According to GLSEN, the Safe Schools Improvement Act will “focus on effective prevention strategies and professional development designed to help school personnel meaningfully address bullying and harassment.” The group cites a study by the U.S. Department of Education showing that nearly one in three students in sixth through 10th grade will be affected by bullying or harassment.
The Student Non-Discrimination Act is designed to give students who identify as lesbian, gay, bisexual or transgender “the same protections against bullying and harassment as those that currently apply to students based on race and gender,” according to information from GLSEN.
Oestreich said she was the victim of bullying when she was a student.
“This long-standing acceptable behavior should be addressed and no longer seen as a youth’s rite of passage,” she said.
Oestreich said that she was not bullied because she had identified as LGBT. Instead, she was targeted because she was “different,” she said.
“When you are a student that goes against the norm of gender societal constructions (boy in drama club or girl athlete) it can become open season on you for anyone who feels ‘threatened’ by your way of being,” Oestreich said.
During a recent school assembly at Grand County High School, several students stood up and spoke about being harassed, Oestreich said. However, a student that she knows said that many of those students who spoke about being bullied were actually responsible for the harassment.

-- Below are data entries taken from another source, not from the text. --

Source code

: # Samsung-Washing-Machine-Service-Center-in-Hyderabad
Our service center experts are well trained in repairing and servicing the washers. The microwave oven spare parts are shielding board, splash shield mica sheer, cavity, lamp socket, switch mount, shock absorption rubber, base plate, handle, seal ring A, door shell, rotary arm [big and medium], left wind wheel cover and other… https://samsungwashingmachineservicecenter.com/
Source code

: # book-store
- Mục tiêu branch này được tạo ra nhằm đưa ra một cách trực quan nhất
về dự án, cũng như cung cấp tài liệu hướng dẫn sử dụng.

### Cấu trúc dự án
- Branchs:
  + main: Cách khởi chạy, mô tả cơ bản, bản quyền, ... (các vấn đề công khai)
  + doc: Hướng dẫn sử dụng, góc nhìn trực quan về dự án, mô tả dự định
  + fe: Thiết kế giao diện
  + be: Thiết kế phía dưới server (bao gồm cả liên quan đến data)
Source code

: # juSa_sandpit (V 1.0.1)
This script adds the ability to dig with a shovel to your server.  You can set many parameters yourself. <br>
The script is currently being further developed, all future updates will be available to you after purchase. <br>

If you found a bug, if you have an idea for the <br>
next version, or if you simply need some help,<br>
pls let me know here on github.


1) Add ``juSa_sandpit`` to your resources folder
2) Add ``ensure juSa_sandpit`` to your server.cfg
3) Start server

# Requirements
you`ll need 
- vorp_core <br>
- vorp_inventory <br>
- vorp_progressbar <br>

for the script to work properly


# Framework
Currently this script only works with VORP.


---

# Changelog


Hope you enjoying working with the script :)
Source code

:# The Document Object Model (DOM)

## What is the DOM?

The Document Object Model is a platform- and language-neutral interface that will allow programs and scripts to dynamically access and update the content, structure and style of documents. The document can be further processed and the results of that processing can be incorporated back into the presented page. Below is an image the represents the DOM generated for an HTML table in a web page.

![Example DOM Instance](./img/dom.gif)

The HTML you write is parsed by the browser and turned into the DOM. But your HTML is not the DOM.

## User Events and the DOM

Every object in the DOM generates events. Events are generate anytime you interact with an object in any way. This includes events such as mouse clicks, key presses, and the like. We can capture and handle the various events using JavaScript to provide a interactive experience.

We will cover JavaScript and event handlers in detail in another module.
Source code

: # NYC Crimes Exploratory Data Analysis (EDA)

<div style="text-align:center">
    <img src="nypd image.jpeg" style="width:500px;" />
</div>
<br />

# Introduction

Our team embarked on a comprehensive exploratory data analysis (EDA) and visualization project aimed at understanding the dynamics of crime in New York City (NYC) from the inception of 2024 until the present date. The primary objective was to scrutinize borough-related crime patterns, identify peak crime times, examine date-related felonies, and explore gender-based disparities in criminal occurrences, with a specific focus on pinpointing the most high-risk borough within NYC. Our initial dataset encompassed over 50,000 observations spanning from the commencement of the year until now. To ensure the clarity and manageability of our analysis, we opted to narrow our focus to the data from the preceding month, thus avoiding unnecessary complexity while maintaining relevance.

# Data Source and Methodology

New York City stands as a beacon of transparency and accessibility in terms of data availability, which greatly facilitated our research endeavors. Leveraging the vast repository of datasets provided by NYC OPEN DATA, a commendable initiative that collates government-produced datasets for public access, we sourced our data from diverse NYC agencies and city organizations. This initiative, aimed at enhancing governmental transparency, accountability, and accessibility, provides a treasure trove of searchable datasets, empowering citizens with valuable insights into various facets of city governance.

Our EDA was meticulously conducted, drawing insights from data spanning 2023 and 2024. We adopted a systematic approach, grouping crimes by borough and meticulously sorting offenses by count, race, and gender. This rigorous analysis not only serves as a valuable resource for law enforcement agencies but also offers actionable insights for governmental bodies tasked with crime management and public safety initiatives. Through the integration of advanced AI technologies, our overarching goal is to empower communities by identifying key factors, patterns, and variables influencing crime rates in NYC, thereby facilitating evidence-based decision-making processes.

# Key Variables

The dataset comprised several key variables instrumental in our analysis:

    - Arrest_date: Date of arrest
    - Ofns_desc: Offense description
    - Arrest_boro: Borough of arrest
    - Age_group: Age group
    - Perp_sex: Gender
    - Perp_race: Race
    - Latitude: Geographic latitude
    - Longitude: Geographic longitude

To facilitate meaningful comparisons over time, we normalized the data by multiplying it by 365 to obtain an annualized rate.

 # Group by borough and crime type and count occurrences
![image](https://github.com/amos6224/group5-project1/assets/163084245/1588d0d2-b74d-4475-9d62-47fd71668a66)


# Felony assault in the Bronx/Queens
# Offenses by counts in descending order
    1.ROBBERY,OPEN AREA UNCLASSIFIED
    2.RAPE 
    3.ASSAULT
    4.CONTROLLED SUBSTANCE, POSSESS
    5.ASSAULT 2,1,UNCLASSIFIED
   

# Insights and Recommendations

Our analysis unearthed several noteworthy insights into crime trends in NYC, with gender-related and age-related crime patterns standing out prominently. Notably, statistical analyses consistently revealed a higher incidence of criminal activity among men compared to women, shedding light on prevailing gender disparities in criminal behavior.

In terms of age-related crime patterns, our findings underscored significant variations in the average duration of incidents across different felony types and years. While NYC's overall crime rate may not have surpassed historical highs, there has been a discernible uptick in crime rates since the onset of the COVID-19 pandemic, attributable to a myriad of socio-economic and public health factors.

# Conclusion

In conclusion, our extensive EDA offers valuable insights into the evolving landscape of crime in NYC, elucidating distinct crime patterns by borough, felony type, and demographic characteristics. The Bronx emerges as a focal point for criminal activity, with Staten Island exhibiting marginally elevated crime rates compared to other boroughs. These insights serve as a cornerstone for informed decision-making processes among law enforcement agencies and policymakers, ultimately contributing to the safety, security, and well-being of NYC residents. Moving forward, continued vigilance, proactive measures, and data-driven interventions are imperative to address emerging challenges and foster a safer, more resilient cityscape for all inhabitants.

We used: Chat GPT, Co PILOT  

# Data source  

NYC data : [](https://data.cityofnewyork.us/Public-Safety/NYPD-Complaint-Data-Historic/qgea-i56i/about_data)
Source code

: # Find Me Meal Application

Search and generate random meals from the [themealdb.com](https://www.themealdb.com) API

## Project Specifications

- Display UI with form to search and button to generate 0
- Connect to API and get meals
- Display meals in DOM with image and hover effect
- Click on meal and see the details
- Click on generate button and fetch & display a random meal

“I am confident that something must be done here at home to counter the teenage bullying and teasing epidemic nationally,” she said.
In 2010, Oestreich began researching resources to help with the high number of suicides that occur annually in the LGBT teen community.
“My hope is after this summit to have gained enough skills and knowledge to effect [sic] change not only in our community, but in the state of Utah,” she said in a written statement.
Oestreich has been working closely with several organizations in the Moab community to try and find solutions to the problem locally. She has worked with Moab Pride, the Moab Community Action Coalition, the Local Interagency Coalition, the Teen Center, and the Personal Responsibility Education Program, for which she currently serves as the program coordinator.
“It is our responsibility,” she said. “It is our obligation to change the messages everywhere that validate this kind of bullying and taunting. We can’t let intolerance and ignorance take another kid’s life.”